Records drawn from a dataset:
....................
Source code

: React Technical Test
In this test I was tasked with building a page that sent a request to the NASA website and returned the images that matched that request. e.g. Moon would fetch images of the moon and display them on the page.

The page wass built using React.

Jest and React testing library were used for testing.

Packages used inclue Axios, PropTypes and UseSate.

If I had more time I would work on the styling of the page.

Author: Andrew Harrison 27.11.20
....................
Gather up every line in the data above that contains the word "React", copying each one.

: React Technical Test
The page wass built using React.
Jest and React testing library were used for testing.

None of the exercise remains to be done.